## TASK PROMPT
This calls for a word-for-word copy of all the data, with each picture removed.

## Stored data
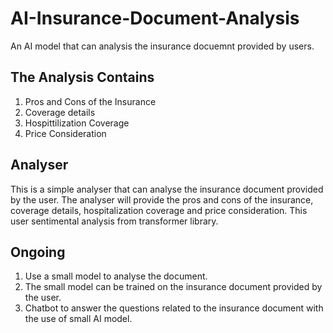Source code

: # AI-Insurance-Document-Analysis

An AI model that can analysis the insurance docuemnt provided by users.

## The Analysis Contains
1. Pros and Cons of the Insurance
2. Coverage details
3. Hospittilization Coverage
4. Price Consideration

## Analyser
This is a simple analyser that can analyse the insurance document provided by the user. The analyser will provide the pros and cons of the insurance, coverage details, hospitalization coverage and price consideration.
This user sentimental analysis from transformer library.

## Ongoing
1. Use a small model to analyse the document.
2. The small model can be trained on the insurance document provided by the user.
3. Chatbot to answer the questions related to the insurance document with the use of small AI model.
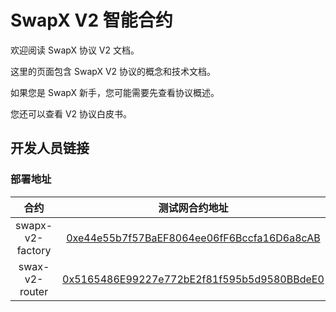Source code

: # SwapX V2 智能合约 

欢迎阅读 SwapX 协议 V2 文档。

这里的页面包含 SwapX V2 协议的概念和技术文档。

如果您是 SwapX 新手，您可能需要先查看协议概述。

您还可以查看 V2 协议白皮书。

## 开发人员链接

### 部署地址

|       合约       |                                                        测试网合约地址                                                        | 正式网合约地址 |
| :--------------: | :--------------------------------------------------------------------------------------------------------------------------: | :------------: |
| swapx-v2-factory | [0xe44e55b7f57BaEF8064ee06fF6Bccfa16D6a8cAB](https://testnet.xscscan.com/address/0xe44e55b7f57BaEF8064ee06fF6Bccfa16D6a8cAB) | [0x76bDc5a6190Ea31A6D5C7e93a8a2ff4dD15080A6](https://xonescan.com/address/0x76bDc5a6190Ea31A6D5C7e93a8a2ff4dD15080A6)|
|  swax-v2-router  | [0x5165486E99227e772bE2f81f595b5d9580BBdeE0](https://testnet.xscscan.com/address/0x5165486E99227e772bE2f81f595b5d9580BBdeE0) | [0x89eA27957bb86FBFFC2e0ABfc5a5a64BB0343367](https://xonescan.com/address/address/0x89eA27957bb86FBFFC2e0ABfc5a5a64BB0343367)|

## WRITTEN RESPONSE
Source code

: # AI-Insurance-Document-Analysis

An AI model that can analysis the insurance docuemnt provided by users.

## The Analysis Contains
1. Pros and Cons of the Insurance
2. Coverage details
3. Hospittilization Coverage
4. Price Consideration

## Analyser
This is a simple analyser that can analyse the insurance document provided by the user. The analyser will provide the pros and cons of the insurance, coverage details, hospitalization coverage and price consideration.
This user sentimental analysis from transformer library.

## Ongoing
1. Use a small model to analyse the document.
2. The small model can be trained on the insurance document provided by the user.
3. Chatbot to answer the questions related to the insurance document with the use of small AI model.
Source code

: # SwapX V2 智能合约 

欢迎阅读 SwapX 协议 V2 文档。

这里的页面包含 SwapX V2 协议的概念和技术文档。

如果您是 SwapX 新手，您可能需要先查看协议概述。

您还可以查看 V2 协议白皮书。

## 开发人员链接

### 部署地址

|       合约       |                                                        测试网合约地址                                                        | 正式网合约地址 |
| :--------------: | :--------------------------------------------------------------------------------------------------------------------------: | :------------: |
| swapx-v2-factory | [0xe44e55b7f57BaEF8064ee06fF6Bccfa16D6a8cAB](https://testnet.xscscan.com/address/0xe44e55b7f57BaEF8064ee06fF6Bccfa16D6a8cAB) | [0x76bDc5a6190Ea31A6D5C7e93a8a2ff4dD15080A6](https://xonescan.com/address/0x76bDc5a6190Ea31A6D5C7e93a8a2ff4dD15080A6)|
|  swax-v2-router  | [0x5165486E99227e772bE2f81f595b5d9580BBdeE0](https://testnet.xscscan.com/address/0x5165486E99227e772bE2f81f595b5d9580BBdeE0) | [0x89eA27957bb86FBFFC2e0ABfc5a5a64BB0343367](https://xonescan.com/address/address/0x89eA27957bb86FBFFC2e0ABfc5a5a64BB0343367)|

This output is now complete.